(Dataset entries)
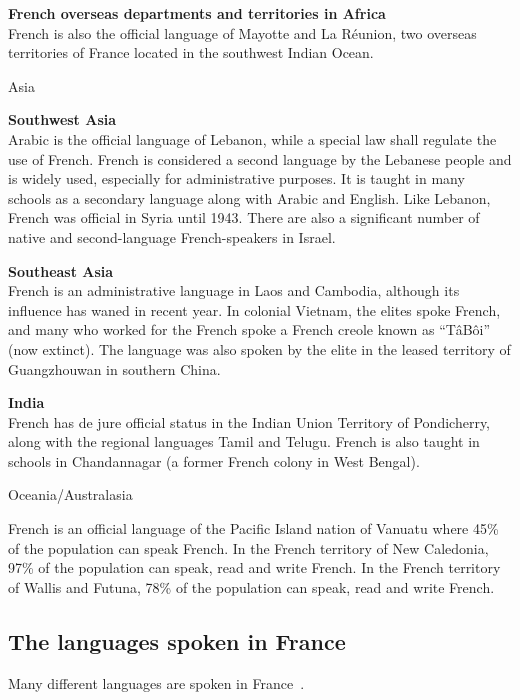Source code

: \begin{multicols}{2}
{\bf French overseas departments and territories in Africa}\\
French is also the official language of Mayotte and La Réunion, two
overseas territories of France located in the southwest Indian Ocean.

\vspace{1cm}
\begin{center}
{\sc Asia}
\end{center}

{\bf Southwest Asia}\\ 
Arabic is the official language of Lebanon, while a special law shall
regulate the use of French. French is considered a second language by
the Lebanese people and is widely used, especially for administrative
purposes. It is taught in many schools as a secondary language along
with Arabic and English. Like Lebanon, French was official in Syria
until 1943. There are also a significant number of native and
second-language French-speakers in Israel.

{\bf Southeast Asia }\\
French is an administrative language in Laos and Cambodia, although
its influence has waned in recent year. In colonial Vietnam, the
elites spoke French, and many who worked for the French spoke a French
creole known as ``TâBôi'' (now extinct). The language was also spoken
by the elite in the leased territory of Guangzhouwan in southern
China.

{\bf India}\\
French has de jure official status in the Indian Union Territory of
Pondicherry, along with the regional languages Tamil and
Telugu. French is also taught in schools in Chandannagar (a former
French colony in West Bengal).

\vspace{0.5cm}
\begin{center}
{\sc Oceania/Australasia}
\end{center}
French is an official language of the Pacific Island nation of Vanuatu
where 45\% of the population can speak French. In the French territory
of New Caledonia, 97\% of the population can speak, read and write
French. In the French territory of Wallis and Futuna, 78\% of the
population can speak, read and write French.

\subsection{The languages spoken in France}
\label{languageSpokenInTheFranceEn}
Many different languages are spoken in France~\cite{francais}.


\end{multicols}
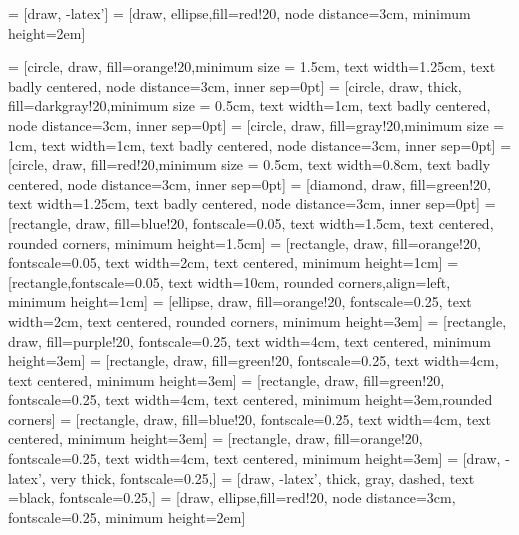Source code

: \usetikzlibrary{shapes.arrows,shapes.geometric,arrows,shadows,automata,positioning,arrows,calc}
\setlength{}  
\setlength\leftmargini{\dimexpr\leftmargini + 0.5em\relax}
\usepackage{relsize}
 = [draw, -latex']
 = [draw, ellipse,fill=red!20, node distance=3cm,
    minimum height=2em]
    \usepackage{pgfplots}
\pgfplotsset{compat=1.3}
\tikzset{>=latex}
 = [circle, draw, fill=orange!20,minimum size = 1.5cm, 
    text width=1.25cm, text badly centered, node distance=3cm, inner sep=0pt]
     = [circle, draw, thick, fill=darkgray!20,minimum size = 0.5cm, 
    text width=1cm, text badly centered, node distance=3cm, inner sep=0pt]
 = [circle, draw, fill=gray!20,minimum size = 1cm, 
    text width=1cm, text badly centered, node distance=3cm, inner sep=0pt]
 = [circle, draw, fill=red!20,minimum size = 0.5cm, 
   text width=0.8cm, text badly centered, node distance=3cm, inner sep=0pt]  
 = [diamond, draw, fill=green!20, 
    text width=1.25cm, text badly centered, node distance=3cm, inner sep=0pt]
 = [rectangle, draw, fill=blue!20, fontscale=0.05,
    text width=1.5cm, text centered, rounded corners, minimum height=1.5cm]
 = [rectangle, draw, fill=orange!20, fontscale=0.05,
    text width=2cm, text centered, minimum height=1cm]
     = [rectangle,fontscale=0.05,
    text width=10cm, rounded corners,align=left, minimum height=1cm]
     = [ellipse, draw, fill=orange!20,  fontscale=0.25,
    text width=2cm, text centered, rounded corners, minimum height=3em]
     = [rectangle, draw, fill=purple!20,  fontscale=0.25,
    text width=4cm, text centered, minimum height=3em]
     = [rectangle, draw, fill=green!20,  fontscale=0.25,
    text width=4cm, text centered, minimum height=3em]
    = [rectangle, draw, fill=green!20,  fontscale=0.25,
    text width=4cm, text centered, minimum height=3em,rounded corners]
     = [rectangle, draw, fill=blue!20,  fontscale=0.25,
    text width=4cm, text centered, minimum height=3em]
     = [rectangle, draw, fill=orange!20,  fontscale=0.25,
    text width=4cm, text centered, minimum height=3em]
 = [draw, -latex', very thick, fontscale=0.25,]
 = [draw, -latex', thick, gray, dashed, text =black, fontscale=0.25,]
 = [draw, ellipse,fill=red!20, node distance=3cm,  fontscale=0.25,
    minimum height=2em]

• **Exercise goal**:
The entries should be printed again exactly as written, leaving all pictures out.

• **Solution to the exercise**:
Source code

: \begin{multicols}{2}
{\bf French overseas departments and territories in Africa}\\
French is also the official language of Mayotte and La Réunion, two
overseas territories of France located in the southwest Indian Ocean.

\vspace{1cm}
\begin{center}
{\sc Asia}
\end{center}

{\bf Southwest Asia}\\ 
Arabic is the official language of Lebanon, while a special law shall
regulate the use of French. French is considered a second language by
the Lebanese people and is widely used, especially for administrative
purposes. It is taught in many schools as a secondary language along
with Arabic and English. Like Lebanon, French was official in Syria
until 1943. There are also a significant number of native and
second-language French-speakers in Israel.

{\bf Southeast Asia }\\
French is an administrative language in Laos and Cambodia, although
its influence has waned in recent year. In colonial Vietnam, the
elites spoke French, and many who worked for the French spoke a French
creole known as ``TâBôi'' (now extinct). The language was also spoken
by the elite in the leased territory of Guangzhouwan in southern
China.

{\bf India}\\
French has de jure official status in the Indian Union Territory of
Pondicherry, along with the regional languages Tamil and
Telugu. French is also taught in schools in Chandannagar (a former
French colony in West Bengal).

\vspace{0.5cm}
\begin{center}
{\sc Oceania/Australasia}
\end{center}
French is an official language of the Pacific Island nation of Vanuatu
where 45\% of the population can speak French. In the French territory
of New Caledonia, 97\% of the population can speak, read and write
French. In the French territory of Wallis and Futuna, 78\% of the
population can speak, read and write French.

\subsection{The languages spoken in France}
\label{languageSpokenInTheFranceEn}
Many different languages are spoken in France~\cite{francais}.


\end{multicols}
Source code

: \usetikzlibrary{shapes.arrows,shapes.geometric,arrows,shadows,automata,positioning,arrows,calc}
\setlength{}  
\setlength\leftmargini{\dimexpr\leftmargini + 0.5em\relax}
\usepackage{relsize}
 = [draw, -latex']
 = [draw, ellipse,fill=red!20, node distance=3cm,
    minimum height=2em]
    \usepackage{pgfplots}
\pgfplotsset{compat=1.3}
\tikzset{>=latex}
 = [circle, draw, fill=orange!20,minimum size = 1.5cm, 
    text width=1.25cm, text badly centered, node distance=3cm, inner sep=0pt]
     = [circle, draw, thick, fill=darkgray!20,minimum size = 0.5cm, 
    text width=1cm, text badly centered, node distance=3cm, inner sep=0pt]
 = [circle, draw, fill=gray!20,minimum size = 1cm, 
    text width=1cm, text badly centered, node distance=3cm, inner sep=0pt]
 = [circle, draw, fill=red!20,minimum size = 0.5cm, 
   text width=0.8cm, text badly centered, node distance=3cm, inner sep=0pt]  
 = [diamond, draw, fill=green!20, 
    text width=1.25cm, text badly centered, node distance=3cm, inner sep=0pt]
 = [rectangle, draw, fill=blue!20, fontscale=0.05,
    text width=1.5cm, text centered, rounded corners, minimum height=1.5cm]
 = [rectangle, draw, fill=orange!20, fontscale=0.05,
    text width=2cm, text centered, minimum height=1cm]
     = [rectangle,fontscale=0.05,
    text width=10cm, rounded corners,align=left, minimum height=1cm]
     = [ellipse, draw, fill=orange!20,  fontscale=0.25,
    text width=2cm, text centered, rounded corners, minimum height=3em]
     = [rectangle, draw, fill=purple!20,  fontscale=0.25,
    text width=4cm, text centered, minimum height=3em]
     = [rectangle, draw, fill=green!20,  fontscale=0.25,
    text width=4cm, text centered, minimum height=3em]
    = [rectangle, draw, fill=green!20,  fontscale=0.25,
    text width=4cm, text centered, minimum height=3em,rounded corners]
     = [rectangle, draw, fill=blue!20,  fontscale=0.25,
    text width=4cm, text centered, minimum height=3em]
     = [rectangle, draw, fill=orange!20,  fontscale=0.25,
    text width=4cm, text centered, minimum height=3em]
 = [draw, -latex', very thick, fontscale=0.25,]
 = [draw, -latex', thick, gray, dashed, text =black, fontscale=0.25,]
 = [draw, ellipse,fill=red!20, node distance=3cm,  fontscale=0.25,
    minimum height=2em]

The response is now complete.